Special population simulation

Simulate the 100 mg dose in a paediatric population with lower body weight driving CL allometrically:

# Covariate table for a paediatric cohort (n=200, WT 10-40 kg)
set.seed(7)
pedCovs <- data.frame(
  id = 1:200,
  WT = runif(200, 10, 40)
)

# Model with allometric CL scaling
pedModel <- pkpdModel |>
  model({
    cl <- exp(tcl + eta.cl) * (WT / 70)^0.75
    v  <- exp(tv  + eta.v)  * (WT / 70)
  }, append = NA)

pedSim <- rxSolve(
  pedModel,
  et(amt = 100, ii = 24, addl = 6) |>
    et(seq(0, 168, by = 2)) |>
    et(id=1:200),
  iCov = pedCovs,
  nSub = nrow(pedCovs),
  returnType = "data.frame"
)

pedDT <- as.data.table(pedSim)
pedCI <- pedDT[, .(p05 = quantile(cp, 0.05),
                   p50 = quantile(cp, 0.50),
                   p95 = quantile(cp, 0.95)), by = time]
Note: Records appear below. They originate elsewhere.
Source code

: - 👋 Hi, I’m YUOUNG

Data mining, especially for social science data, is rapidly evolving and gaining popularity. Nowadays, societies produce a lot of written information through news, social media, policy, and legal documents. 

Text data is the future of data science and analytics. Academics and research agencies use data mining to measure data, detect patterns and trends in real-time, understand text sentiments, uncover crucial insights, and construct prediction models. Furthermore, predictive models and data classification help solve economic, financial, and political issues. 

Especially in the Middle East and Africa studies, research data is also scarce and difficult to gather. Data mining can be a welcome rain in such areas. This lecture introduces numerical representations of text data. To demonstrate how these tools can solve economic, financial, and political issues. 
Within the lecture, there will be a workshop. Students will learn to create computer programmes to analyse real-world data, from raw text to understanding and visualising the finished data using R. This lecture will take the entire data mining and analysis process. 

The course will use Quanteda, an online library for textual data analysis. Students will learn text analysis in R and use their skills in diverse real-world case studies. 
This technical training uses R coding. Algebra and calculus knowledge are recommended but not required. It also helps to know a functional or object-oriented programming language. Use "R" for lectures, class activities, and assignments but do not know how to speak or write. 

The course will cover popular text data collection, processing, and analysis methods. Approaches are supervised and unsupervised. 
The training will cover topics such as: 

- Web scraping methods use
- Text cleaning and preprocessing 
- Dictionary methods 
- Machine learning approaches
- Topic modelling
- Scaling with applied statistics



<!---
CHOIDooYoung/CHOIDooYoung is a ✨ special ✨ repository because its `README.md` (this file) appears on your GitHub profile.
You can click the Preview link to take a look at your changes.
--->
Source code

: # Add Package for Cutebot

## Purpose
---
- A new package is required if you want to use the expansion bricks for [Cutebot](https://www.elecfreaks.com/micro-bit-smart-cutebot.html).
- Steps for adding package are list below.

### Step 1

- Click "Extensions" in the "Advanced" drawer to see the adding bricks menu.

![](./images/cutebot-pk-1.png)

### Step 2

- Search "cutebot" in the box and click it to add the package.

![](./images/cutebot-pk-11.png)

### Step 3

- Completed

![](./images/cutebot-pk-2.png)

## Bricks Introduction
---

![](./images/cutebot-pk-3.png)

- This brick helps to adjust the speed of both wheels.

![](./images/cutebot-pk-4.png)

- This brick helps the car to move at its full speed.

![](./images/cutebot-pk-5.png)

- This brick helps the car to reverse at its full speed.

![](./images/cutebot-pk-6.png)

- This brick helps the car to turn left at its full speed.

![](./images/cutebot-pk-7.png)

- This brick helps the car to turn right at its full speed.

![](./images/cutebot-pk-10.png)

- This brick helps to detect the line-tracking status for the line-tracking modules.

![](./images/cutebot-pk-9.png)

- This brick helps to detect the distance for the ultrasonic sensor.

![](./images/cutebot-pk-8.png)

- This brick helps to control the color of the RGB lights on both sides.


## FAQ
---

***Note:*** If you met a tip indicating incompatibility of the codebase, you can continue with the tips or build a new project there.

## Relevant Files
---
ggplot(pedCI, aes(x = time)) +
  geom_ribbon(aes(ymin = p05, ymax = p95), fill = "coral", alpha = 0.3) +
  geom_line(aes(y = p50), colour = "coral", linewidth = 1) +
  labs(x = "Time (h)", y = "Concentration (mg/L)",
       title = "Paediatric simulation — 100 mg QD with allometric scaling",
       subtitle = "WT range 10–40 kg") +
  theme_bw()

Tips

  • Use rxSetSeed() / rxWithSeed() for reproducible simulations.
  • Increase nSub and nTrials (for power simulations) for production analyses; the values used here are kept small for build speed.
  • Combine parameter uncertainty (see the parameter uncertainty vignette) with BSV for the most complete uncertainty propagation.
  • The nlmixr2lib package provides published models ready for use in clinical trial simulations.